6 września w dzielicy Hackney w Londynie odbyło się specjalnie spotkanie z członkami The Rolling Stones, które poprowadził Jimmy Fallon (relacje z wydarzenia można obejrzeć na YouTube'ie). Choć już wcześniej legendy brytyjskiego rocka zajawiały, iż niebawem wydadzą nowy album, teraz zdradziły więcej szczegółów na temat płyty, której nadali tytuł "Hackney Diamonds".
– Nie chcę wyjść na zarozumiałego, ale nie wydalibyśmy tego albumu, gdyby naprawdę nam się nie podobał – przekazał ze sceny lider grupy Mick Jagger i dodał, iż praca nad nowym albumem była dla niego ekscytująca.
Jagger przekazał, iż słuchacze mogą spodziewać się na płycie brzmień zaczerpniętych z wielu gatunków i form muzycznych, takich jak rock, dance, ballady oraz "coś na kształt country". Nie zabraknie także wybitnych gości – póki co ujawniono, iż na płycie można się spodziewać Paula McCartneya oraz Stevie'ego Wondera.
Co więcej, na albumie być może usłyszymy na perkusji również Charliego Wattsa. Chociaż perkusista grupy zmarł dwa lata temu, Keith Richards (gitarzysta zespołu) powiedział wówczas w jednym z wywiadów, iż fani The Rolling Stones "nie słyszeli jeszcze ostatniego słowa Wattsa".

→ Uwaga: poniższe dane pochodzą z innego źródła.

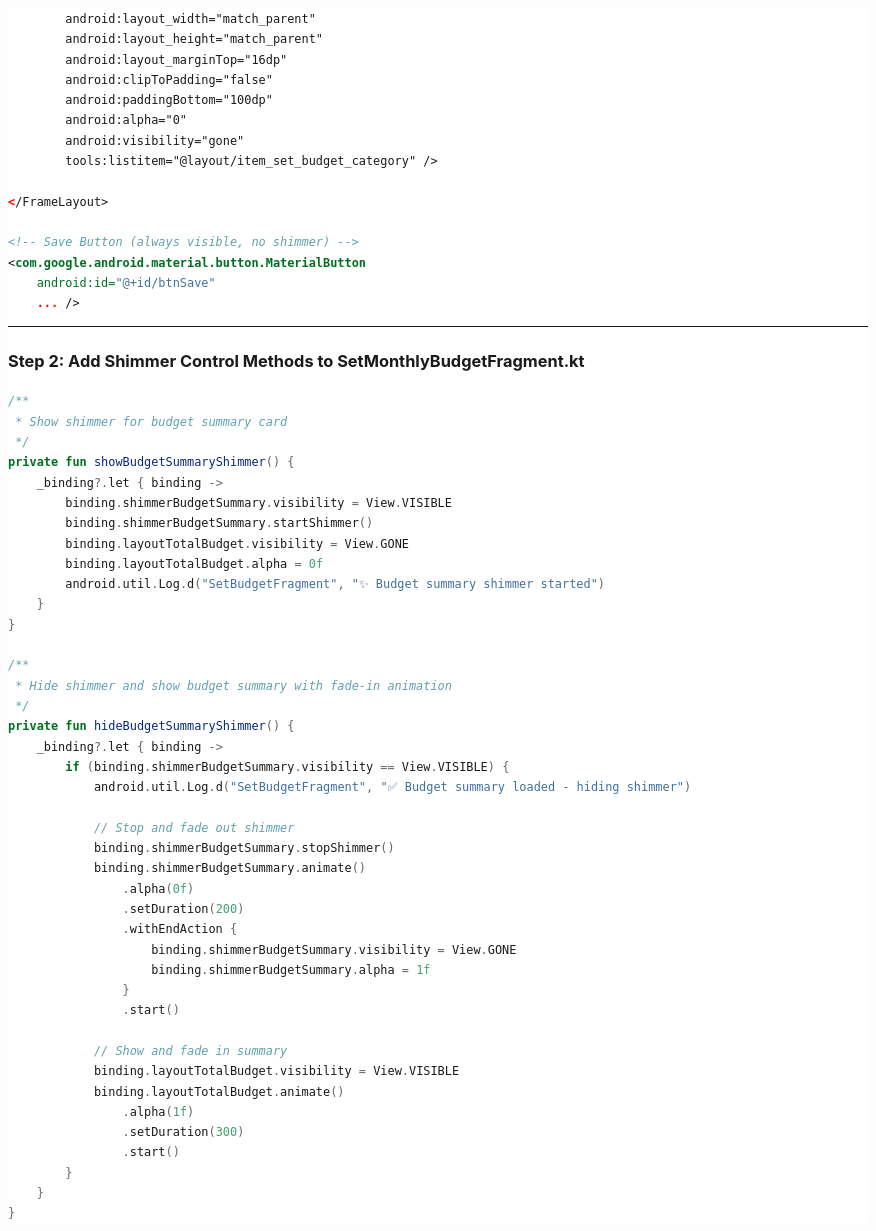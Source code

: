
```xml
        android:layout_width="match_parent"
        android:layout_height="match_parent"
        android:layout_marginTop="16dp"
        android:clipToPadding="false"
        android:paddingBottom="100dp"
        android:alpha="0"
        android:visibility="gone"
        tools:listitem="@layout/item_set_budget_category" />

</FrameLayout>

<!-- Save Button (always visible, no shimmer) -->
<com.google.android.material.button.MaterialButton
    android:id="@+id/btnSave"
    ... />
```

---

### **Step 2: Add Shimmer Control Methods to SetMonthlyBudgetFragment.kt**

```kotlin
/**
 * Show shimmer for budget summary card
 */
private fun showBudgetSummaryShimmer() {
    _binding?.let { binding ->
        binding.shimmerBudgetSummary.visibility = View.VISIBLE
        binding.shimmerBudgetSummary.startShimmer()
        binding.layoutTotalBudget.visibility = View.GONE
        binding.layoutTotalBudget.alpha = 0f
        android.util.Log.d("SetBudgetFragment", "✨ Budget summary shimmer started")
    }
}

/**
 * Hide shimmer and show budget summary with fade-in animation
 */
private fun hideBudgetSummaryShimmer() {
    _binding?.let { binding ->
        if (binding.shimmerBudgetSummary.visibility == View.VISIBLE) {
            android.util.Log.d("SetBudgetFragment", "✅ Budget summary loaded - hiding shimmer")
            
            // Stop and fade out shimmer
            binding.shimmerBudgetSummary.stopShimmer()
            binding.shimmerBudgetSummary.animate()
                .alpha(0f)
                .setDuration(200)
                .withEndAction {
                    binding.shimmerBudgetSummary.visibility = View.GONE
                    binding.shimmerBudgetSummary.alpha = 1f
                }
                .start()

            // Show and fade in summary
            binding.layoutTotalBudget.visibility = View.VISIBLE
            binding.layoutTotalBudget.animate()
                .alpha(1f)
                .setDuration(300)
                .start()
        }
    }
}
```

Cała płyta zadebiutuje już 20 października. Przypomnijmy, iż ostatni album zespołu, czyli "A Bigger Bang" zadebiutował w 2005 roku, czyli osiemnaście lat temu. W Polsce krążek uzyskał status złotej płyty.
Singiel "Angry" z Sydney Sweeney
To nie koniec niespodzianek, jakie przygotowało dla fanów The Rolling Stones w ostatnią środę. Po konferencji zespół pokazał bowiem pierwszy singiel i teledysk, czyli "Angry", w którym zagrała Sydney Sweeney.
Fani w komentarzach są zachwyceni piosenką i chwalą zespół za zachowanie charakterystycznego brzmienia. "Legendy to mało powiedziane! The Rolling Stones są niesamowici", "Fakt, iż ich muzyka po tylu latach ma ten sam klimat, podnosi na duchu", "To niewiarygodne, iż od 60 lat wciąż są na szczycie. Ta piosenka brzmi tak dobrze. Riff w stylu Richardsa ze starych Stonesów" – czytamy w nich.
Przypomnijmy, iż występująca w teledysku Sweeney to gwiazda "Euforii" Sama Levinsona. Aktorka niedawno wystąpiła również w roli głównej w opartym na faktach dramacie "Reality".
"W swoim najnowszym filmie Sydney Sweeney prezentuje się zupełnie inaczej niż w 'Euforii', jednak zmiana wizerunku nie jest obliczona jedynie na zerwanie ze stereotypem seksbomby. Po dramacie 'Reality' nikt nie będzie już miał wątpliwości, iż Sweeney to utalentowana aktorka" – przeczytacie w recenzji opublikowanej na łamach naTemat.
W najbliższym czasie amerykańską aktorkę zobaczymy również w komedii romantycznej "Anyone But You", kryminale "Americana" oraz produkcji Marvela "Madame Web".